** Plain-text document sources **
*** Begin section ***
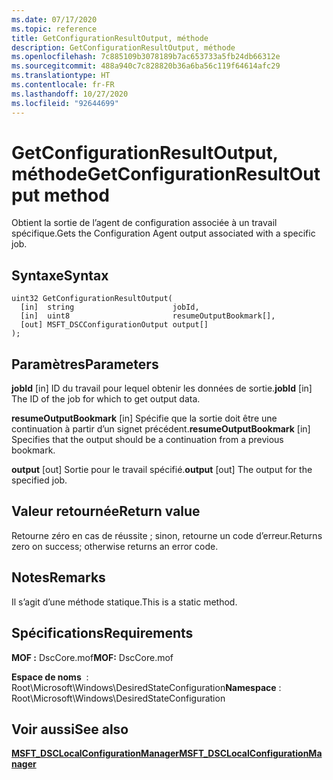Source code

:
 ```yaml
---
ms.date: 07/17/2020
ms.topic: reference
title: GetConfigurationResultOutput, méthode
description: GetConfigurationResultOutput, méthode
ms.openlocfilehash: 7c885109b3078189b7ac653733a5fb24db66312e
ms.sourcegitcommit: 488a940c7c828820b36a6ba56c119f64614afc29
ms.translationtype: HT
ms.contentlocale: fr-FR
ms.lasthandoff: 10/27/2020
ms.locfileid: "92644699"
---
```

# <a name="getconfigurationresultoutput-method"></a><span data-ttu-id="96b83-103">GetConfigurationResultOutput, méthode</span><span class="sxs-lookup"><span data-stu-id="96b83-103">GetConfigurationResultOutput method</span></span>

<span data-ttu-id="96b83-104">Obtient la sortie de l’agent de configuration associée à un travail spécifique.</span><span class="sxs-lookup"><span data-stu-id="96b83-104">Gets the Configuration Agent output associated with a specific job.</span></span>

## <a name="syntax"></a><span data-ttu-id="96b83-105">Syntaxe</span><span class="sxs-lookup"><span data-stu-id="96b83-105">Syntax</span></span>

```mof
uint32 GetConfigurationResultOutput(
  [in]  string                      jobId,
  [in]  uint8                       resumeOutputBookmark[],
  [out] MSFT_DSCConfigurationOutput output[]
);
```

## <a name="parameters"></a><span data-ttu-id="96b83-106">Paramètres</span><span class="sxs-lookup"><span data-stu-id="96b83-106">Parameters</span></span>

<span data-ttu-id="96b83-107">**jobId** \[in\] ID du travail pour lequel obtenir les données de sortie.</span><span class="sxs-lookup"><span data-stu-id="96b83-107">**jobId** \[in\] The ID of the job for which to get output data.</span></span>

<span data-ttu-id="96b83-108">**resumeOutputBookmark** \[in\] Spécifie que la sortie doit être une continuation à partir d’un signet précédent.</span><span class="sxs-lookup"><span data-stu-id="96b83-108">**resumeOutputBookmark** \[in\] Specifies that the output should be a continuation from a previous bookmark.</span></span>

<span data-ttu-id="96b83-109">**output** \[out\] Sortie pour le travail spécifié.</span><span class="sxs-lookup"><span data-stu-id="96b83-109">**output** \[out\] The output for the specified job.</span></span>

## <a name="return-value"></a><span data-ttu-id="96b83-110">Valeur retournée</span><span class="sxs-lookup"><span data-stu-id="96b83-110">Return value</span></span>

<span data-ttu-id="96b83-111">Retourne zéro en cas de réussite ; sinon, retourne un code d’erreur.</span><span class="sxs-lookup"><span data-stu-id="96b83-111">Returns zero on success; otherwise returns an error code.</span></span>

## <a name="remarks"></a><span data-ttu-id="96b83-112">Notes</span><span class="sxs-lookup"><span data-stu-id="96b83-112">Remarks</span></span>

<span data-ttu-id="96b83-113">Il s’agit d’une méthode statique.</span><span class="sxs-lookup"><span data-stu-id="96b83-113">This is a static method.</span></span>

## <a name="requirements"></a><span data-ttu-id="96b83-114">Spécifications</span><span class="sxs-lookup"><span data-stu-id="96b83-114">Requirements</span></span>

<span data-ttu-id="96b83-115">**MOF :** DscCore.mof</span><span class="sxs-lookup"><span data-stu-id="96b83-115">**MOF:** DscCore.mof</span></span>

<span data-ttu-id="96b83-116">**Espace de noms**  : Root\Microsoft\Windows\DesiredStateConfiguration</span><span class="sxs-lookup"><span data-stu-id="96b83-116">**Namespace** : Root\Microsoft\Windows\DesiredStateConfiguration</span></span>

## <a name="see-also"></a><span data-ttu-id="96b83-117">Voir aussi</span><span class="sxs-lookup"><span data-stu-id="96b83-117">See also</span></span>

[<span data-ttu-id="96b83-118">**MSFT_DSCLocalConfigurationManager**</span><span class="sxs-lookup"><span data-stu-id="96b83-118">**MSFT_DSCLocalConfigurationManager**</span></span>](msft-dsclocalconfigurationmanager.md)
*** End section ***
** TASK **
In the entries above, find the line holding "an error code.</span></span>" and the line holding "a static method.</span></span>", then retype exactly those two lines and every line between them, and nothing else.

** EXERCISE RESPONSE **
<span data-ttu-id="96b83-111">Retourne zéro en cas de réussite ; sinon, retourne un code d’erreur.</span><span class="sxs-lookup"><span data-stu-id="96b83-111">Returns zero on success; otherwise returns an error code.</span></span>

## <a name="remarks"></a><span data-ttu-id="96b83-112">Notes</span><span class="sxs-lookup"><span data-stu-id="96b83-112">Remarks</span></span>

<span data-ttu-id="96b83-113">Il s’agit d’une méthode statique.</span><span class="sxs-lookup"><span data-stu-id="96b83-113">This is a static method.</span></span>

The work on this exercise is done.